Tomorrow is another day

In my diary entry from 26th December 1981 ( I was 12 then), I’ve written ‘This evening on TV I watched, for the first time on TV, Gone with the Wind. The first part was really good and the next part (as it was approximately 4hrs long ) is on the 27/12/1981′. I went on to record that I watched the second part and ‘it ended up very sad’.

Anyone who has ever watched the film or read the book may remember Scarlett O’Hara’s famous words ‘”Tara. Home. I’ll go home, and I’ll think of some way to get him back. After all, tomorrow is another day”. Well, my mum loved the film and it was a phrase that she would use often, particularly when she’d had a bad day.
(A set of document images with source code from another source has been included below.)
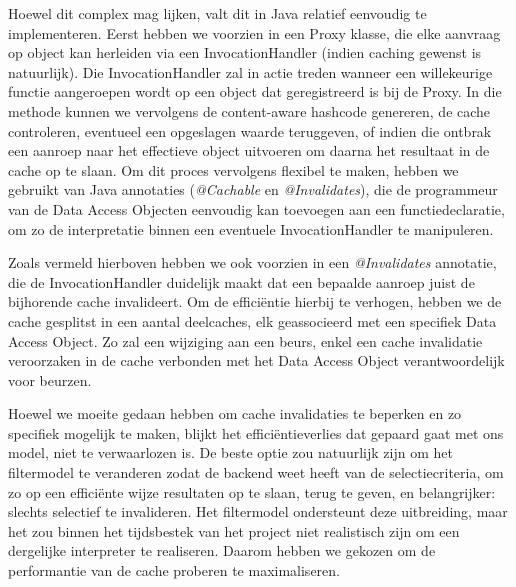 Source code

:Hoewel dit complex mag lijken, valt dit in Java relatief eenvoudig te implementeren. Eerst hebben we voorzien in een Proxy klasse, die elke aanvraag op object kan herleiden via een InvocationHandler (indien caching gewenst is natuurlijk). Die InvocationHandler zal in actie treden wanneer een willekeurige functie aangeroepen wordt op een object dat geregistreerd is bij de Proxy. In die methode kunnen we vervolgens de content-aware hashcode genereren, de cache controleren, eventueel een opgeslagen waarde teruggeven, of indien die ontbrak een aanroep naar het effectieve object uitvoeren om daarna het resultaat in de cache op te slaan.
Om dit proces vervolgens flexibel te maken, hebben we gebruikt van Java annotaties (\emph{@Cachable} en \emph{@Invalidates}), die de programmeur van de Data Access Objecten eenvoudig kan toevoegen aan een functiedeclaratie, om zo de interpretatie binnen een eventuele InvocationHandler te manipuleren.

Zoals vermeld hierboven hebben we ook voorzien in een \emph{@Invalidates} annotatie, die de InvocationHandler duidelijk maakt dat een bepaalde aanroep juist de bijhorende cache invalideert. Om de effici\"entie hierbij te verhogen, hebben we de cache gesplitst in een aantal deelcaches, elk geassocieerd met een specifiek Data Access Object. Zo zal een wijziging aan een beurs, enkel een cache invalidatie veroorzaken in de cache verbonden met het Data Access Object verantwoordelijk voor beurzen.

Hoewel we moeite gedaan hebben om cache invalidaties te beperken en zo specifiek mogelijk te maken, blijkt het effici\"entieverlies dat gepaard gaat met ons model, niet te verwaarlozen is. De beste optie zou natuurlijk zijn om het filtermodel te veranderen zodat de backend weet heeft van de selectiecriteria, om zo op een effici\"ente wijze resultaten op te slaan, terug te geven, en belangrijker: slechts selectief te invalideren. Het filtermodel ondersteunt deze uitbreiding, maar het zou binnen het tijdsbestek van het project niet realistisch zijn om een dergelijke interpreter te realiseren. Daarom hebben we gekozen om de performantie van de cache proberen te maximaliseren.

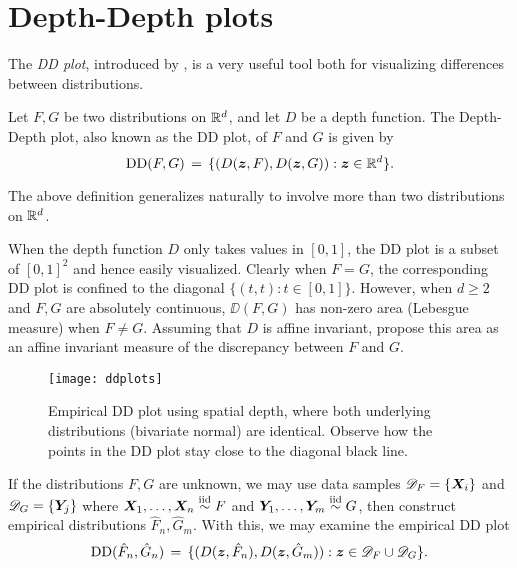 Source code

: \section{Depth-Depth plots}
\label{sec:multivariate_ddplots}

The \emph{DD plot}, introduced by \textcite{liu-parelius-singh-1999}, is a
very useful tool both for visualizing differences between distributions.

\begin{definition}[DD plot] \label{def:ddplot}
    Let $F, G$ be two distributions on $\mathbb{R}^d$, and let $D$ be a depth
    function. The Depth-Depth plot, also known as the DD plot, of $F$ and $G$
    is given by
    \begin{equation}
        \operatorname{DD}(F, G) \,=\, \{(D(\bm{z}, F), D(\bm{z}, G)) : \bm{z} \in \mathbb{R}^d\}.
    \end{equation}
\end{definition}
\begin{remark}
    The above definition generalizes naturally to involve more than two
    distributions on $\mathbb{R}^d$.
\end{remark}

When the depth function $D$ only takes values in $[0, 1]$, the DD plot is a
subset of $[0, 1]^2$ and hence easily visualized.
Clearly when $F = G$, the corresponding DD plot is confined to the diagonal
$\{(t, t) : t \in [0, 1]\}$.
However, when $d \geq 2$ and $F, G$ are absolutely continuous, $\DD(F, G)$ has
non-zero area (Lebesgue measure) when $F \neq G$.
Assuming that $D$ is affine invariant, \textcite{liu-parelius-singh-1999}
propose this area as an affine invariant measure of the discrepancy between
$F$ and $G$.



\begin{figure}
    \centering
    \texttt{[image: ddplots]}
    \caption{
        Empirical DD plot using spatial depth, where both underlying
        distributions (bivariate normal) are identical.
        Observe how the points in the DD plot stay close to the diagonal black
        line.
    }
    \label{fig:ddplots_identical}
\end{figure}



If the distributions $F, G$ are unknown, we may use data samples
$\mathscr{D}_F = \{\bm{X}_i\}$ and $\mathscr{D}_G = \{\bm{Y}_j\}$ where $\bm{X}_1,
\dots, \bm{X}_n \overset{\text{iid}}{\sim} F$ and $\bm{Y}_1, \dots, \bm{Y}_m \overset{\text{iid}}{\sim} G$, then construct
empirical distributions $\hat{F}_n, \hat{G}_m$.
With this, we may examine the empirical DD plot
\begin{equation}
    \operatorname{DD}(\hat{F}_n, \hat{G}_n) \,=\, \{(D(\bm{z}, \hat{F}_n), D(\bm{z}, \hat{G}_m)) : \bm{z} \in \mathscr{D}_F \cup \mathscr{D}_G\}.
\end{equation}

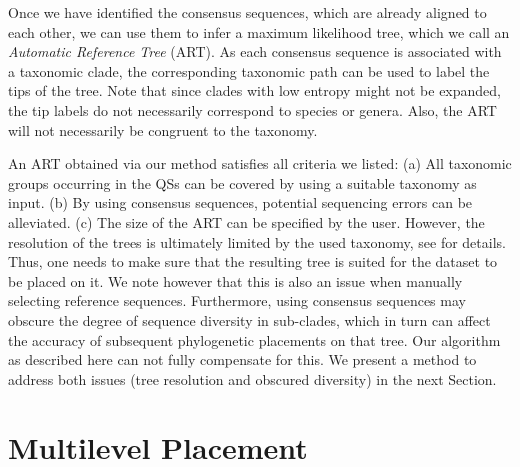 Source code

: Once we have identified the consensus sequences, which are already aligned to each other,
we can use them to infer a maximum likelihood tree, which we call an \emph{Automatic Reference Tree} (ART).
As each consensus sequence is associated with a taxonomic clade,
the corresponding taxonomic path can be used to label the tips of the tree.
Note that since clades with low entropy might not be expanded, the tip labels do not necessarily correspond to species or genera.
Also, the ART will not necessarily be congruent to the taxonomy.

An ART obtained via our method satisfies all criteria we listed:
(a) All taxonomic groups occurring in the \acp{QS} can be covered by using a suitable taxonomy as input.
(b) By using consensus sequences, potential sequencing errors can be alleviated.
(c) The size of the ART can be specified by the user.
However, the resolution of the trees is ultimately limited by the used taxonomy,
see  for details.
Thus, one needs to make sure that the resulting tree is suited for the dataset to be placed on it.
We note however that this is also an issue when manually selecting reference sequences.
Furthermore, using consensus sequences may obscure the degree of sequence diversity in sub-clades,
which in turn can affect the accuracy of subsequent phylogenetic placements on that tree.
Our algorithm as described here can not fully compensate for this.
We present a method to address both issues (tree resolution and obscured diversity) in the next Section.


\section{Multilevel Placement}
\label{ch:AutomaticTrees:sec:MultilevelPlacement}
Or if I was feeling low or lonely, she’d say to me ‘ Paula, tomorrow is another day, you never know what tomorrow might bring’. And often, she was right as she was with most things.

As some of you may already know from some recent Instagram posts, my mum sadly passed away on the 18th February after a short but determined battle with an illness in hospital. It was in fact only two days before she died that doctors were able to determine what was wrong with mum. It turned out she had a rare condition called HLH which is a severe and often fatal systemic inflammatory syndrome affecting the immune system.
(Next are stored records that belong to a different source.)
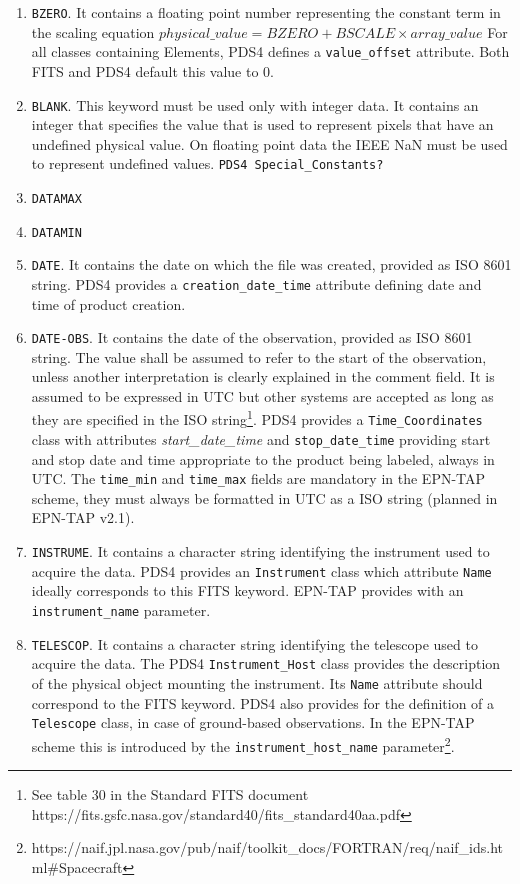 \begin{enumerate}
\item{\texttt{BZERO}.
It contains a floating point number representing the constant term in the
scaling equation $physical\_value = BZERO + BSCALE \times array\_value$
For all classes containing Elements, PDS4 defines a \texttt{value\_offset}
attribute. Both FITS and PDS4 default this value to $0$.}

\item{\texttt{BLANK}.
This keyword must be used only with integer data.
It contains an integer that specifies the value that is used to
represent pixels that have an undefined physical value.
On floating point data the IEEE NaN must be used to represent undefined values.  
\texttt{PDS4 Special\_Constants?}}

\item{\texttt{DATAMAX}}
\item{\texttt{DATAMIN}}

\item{\texttt{DATE}.
It contains the date on which the file was created, provided as ISO 8601
string.
PDS4 provides a \texttt{creation\_date\_time} attribute defining date
and time of product creation.}

\item{\texttt{DATE-OBS}.
It contains the date of the observation, provided as ISO 8601
string. The value shall be assumed to refer to the start of the observation,
unless another interpretation is clearly explained in the comment field.
It is assumed to be expressed in UTC but other systems are accepted as long as they
are specified in the ISO string\footnote{See table 30 in the Standard FITS document https://fits.gsfc.nasa.gov/standard40/fits\_standard40aa.pdf}. 
PDS4 provides a \texttt{Time\_Coordinates} class with attributes
\textit{start\_date\_time} and \texttt{stop\_date\_time} providing start and
stop date and time appropriate to the product being labeled, always in UTC.
The \texttt{time\_min} and \texttt{time\_max} fields are mandatory in the EPN-TAP scheme,
they must always be formatted in UTC as a ISO string (planned in EPN-TAP v2.1).}

\item{\texttt{INSTRUME}.
It contains a character string identifying the instrument used to acquire the data.
PDS4 provides an \texttt{Instrument} class which attribute \texttt{Name} ideally 
corresponds to this FITS keyword.
EPN-TAP provides with an \texttt{instrument\_name} parameter.}

\item{\texttt{TELESCOP}.
It contains a character string identifying the telescope used to acquire the data.
The PDS4 \texttt{Instrument\_Host} class provides the description of the physical object
mounting the instrument. Its \texttt{Name} attribute should correspond to the FITS keyword.
PDS4 also provides for the definition of a \texttt{Telescope} class, in case of
ground-based observations.
In the EPN-TAP scheme this is introduced by the \texttt{instrument\_host\_name}
parameter\footnote{https://naif.jpl.nasa.gov/pub/naif/toolkit\_docs/FORTRAN/req/naif\_ids.html\#Spacecraft}.}


\end{enumerate}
Being an only child, I had an incredibly close bond with my mum whom I loved beyond words and it has naturally come as a huge shock to me and my dad. I do take some comfort from the fact that she did not suffer for too long and I am incredibly grateful that we were allowed to spend so much time with her in her final days. The NHS staff were so dedicated in their care for mum and so compassionate towards dad and I and I cannot thank them enough for their efforts, given the year they have already been through.
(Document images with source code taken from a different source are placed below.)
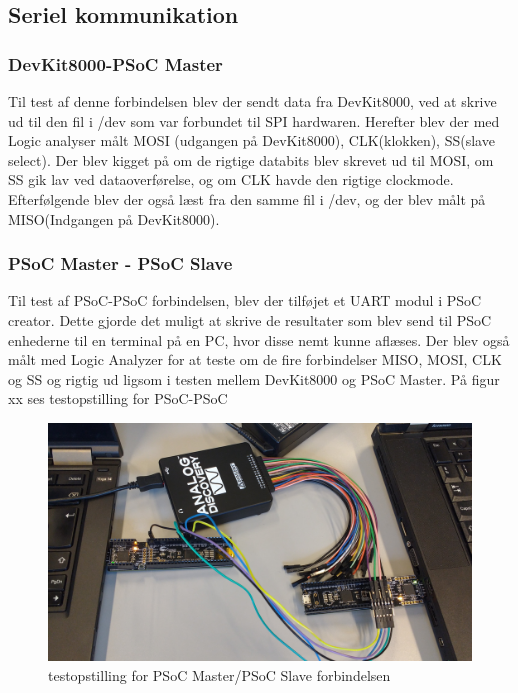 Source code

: \subsection{Seriel kommunikation}

\subsubsection{DevKit8000-PSoC Master}
Til test af denne forbindelsen blev der sendt data fra DevKit8000, ved at skrive ud til den fil i /dev som var forbundet til SPI hardwaren. Herefter blev der
med Logic analyser målt MOSI (udgangen på DevKit8000), CLK(klokken), SS(slave select). Der blev kigget på om de rigtige databits blev skrevet ud
til MOSI, om SS gik lav ved dataoverførelse, og om CLK havde den rigtige clockmode. Efterfølgende blev der også læst fra den samme fil i /dev, og der blev målt
på MISO(Indgangen på DevKit8000).

\subsubsection{PSoC Master - PSoC Slave}
Til test af PSoC-PSoC forbindelsen, blev der tilføjet et UART modul i PSoC creator. Dette gjorde det muligt at skrive de resultater som blev send til PSoC 
enhederne til en terminal på en PC, hvor disse nemt kunne aflæses. Der blev også målt med Logic Analyzer for at teste om de fire forbindelser MISO, MOSI, CLK 
og SS og rigtig ud ligsom i testen mellem DevKit8000 og PSoC Master. På figur xx ses testopstilling for PSoC-PSoC\\

\begin{figure}[H]
	\centerline{\includegraphics[scale=0.07]{tex/TeImRe/SPI/SPI_testAnalog}}
	\caption{testopstilling for PSoC Master/PSoC Slave forbindelsen}
\end{figure} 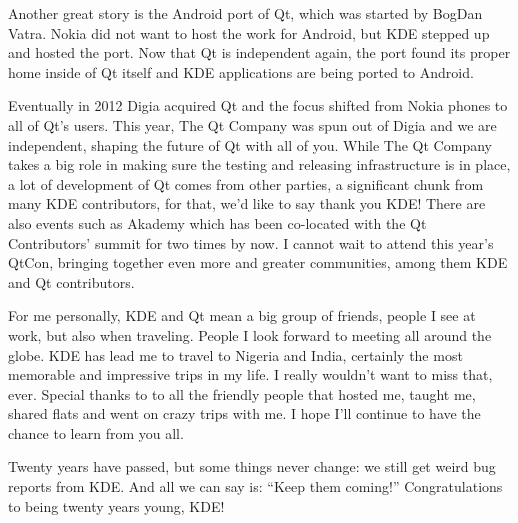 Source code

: Another great story is the Android port of Qt, which was started by BogDan Vatra. Nokia did not want to host the work for Android, but KDE stepped up and hosted the port. Now that Qt is independent again, the port found its proper home inside of Qt itself and KDE applications are being ported to Android.

Eventually in 2012 Digia acquired Qt and the focus shifted from Nokia phones to all of Qt's users. This year, The Qt Company was spun out of Digia and we are independent, shaping the future of Qt with all of you. While The Qt Company takes a big role in making sure the testing and releasing infrastructure is in place, a lot of development of Qt comes from other parties, a significant chunk from many KDE contributors, for that, we'd like to say thank you KDE! There are also events such as Akademy which has been co-located with the Qt Contributors' summit for two times by now. I cannot wait to attend this year's QtCon, bringing together even more and greater communities, among them KDE and Qt contributors.

For me personally, KDE and Qt mean a big group of friends, people I see at work, but also when traveling. People I look forward to meeting all around the globe. KDE has lead me to travel to Nigeria and India, certainly the most memorable and impressive trips in my life. I really wouldn't want to miss that, ever. Special thanks to to all the friendly people that hosted me, taught me, shared flats and went on crazy trips with me. I hope I'll continue to have the chance to learn from you all.

Twenty years have passed, but some things never change: we still get weird bug reports from KDE. And all we can say is: “Keep them coming!” Congratulations to being twenty years young, KDE!
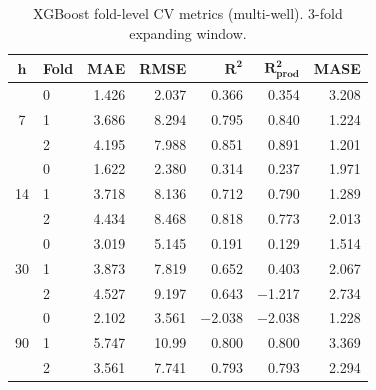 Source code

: \documentclass[10pt]{article}
\begin{document}
\begin{table}[ht]
\centering
\caption{XGBoost fold-level CV metrics (multi-well). 3-fold expanding window.}
\label{tab:xgboost_cv_folds}
\small
\setlength{\tabcolsep}{3pt}
\begin{tabular}{@{}cl rrrrr @{}}
\toprule
$\boldsymbol{h}$ & \textbf{Fold} & \textbf{MAE} & \textbf{RMSE} & $\boldsymbol{R^2}$ & $\boldsymbol{R^2_\text{prod}}$ & \textbf{MASE} \\
\midrule
\multirow{3}{*}{7}
 & 0 & 1.426 & 2.037 &  0.366 &  0.354 & 3.208 \\
 & 1 & 3.686 & 8.294 &  0.795 &  0.840 & 1.224 \\
 & 2 & 4.195 & 7.988 &  0.851 &  0.891 & 1.201 \\
\midrule
\multirow{3}{*}{14}
 & 0 & 1.622 & 2.380 &  0.314 &  0.237 & 1.971 \\
 & 1 & 3.718 & 8.136 &  0.712 &  0.790 & 1.289 \\
 & 2 & 4.434 & 8.468 &  0.818 &  0.773 & 2.013 \\
\midrule
\multirow{3}{*}{30}
 & 0 & 3.019 & 5.145 &  0.191 &  0.129 & 1.514 \\
 & 1 & 3.873 & 7.819 &  0.652 &  0.403 & 2.067 \\
 & 2 & 4.527 & 9.197 &  0.643 & $-$1.217 & 2.734 \\
\midrule
\multirow{3}{*}{90}
 & 0 & 2.102 & 3.561 & $-$2.038 & $-$2.038 & 1.228 \\
 & 1 & 5.747 & 10.99 &  0.800 &  0.800 & 3.369 \\
 & 2 & 3.561 & 7.741 &  0.793 &  0.793 & 2.294 \\
\bottomrule
\end{tabular}
\end{table}
\end{document}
Above all, I draw huge inspiration from the courage, dignity, kindness, love, forgiveness and personal resilience that my mum exhibited throughout her whole life. She had an irrepressible and infectious zest for life which will be with me always. And while I miss her hugely, her passing has brought my own life into sharper focus and put fire in my belly to make the most of it. Before she left us, my mum told me to have a good life and I will, in time, do exactly that. Because tomorrow is another day and I want to be present for it and in it.

Thank you so much for all your kind messages of support. It has meant a lot to me. I’m looking forward to resuming ‘normal’ blog posts and reconnecting with you all again soon. In the meantime, stay safe and have a lovely weekend.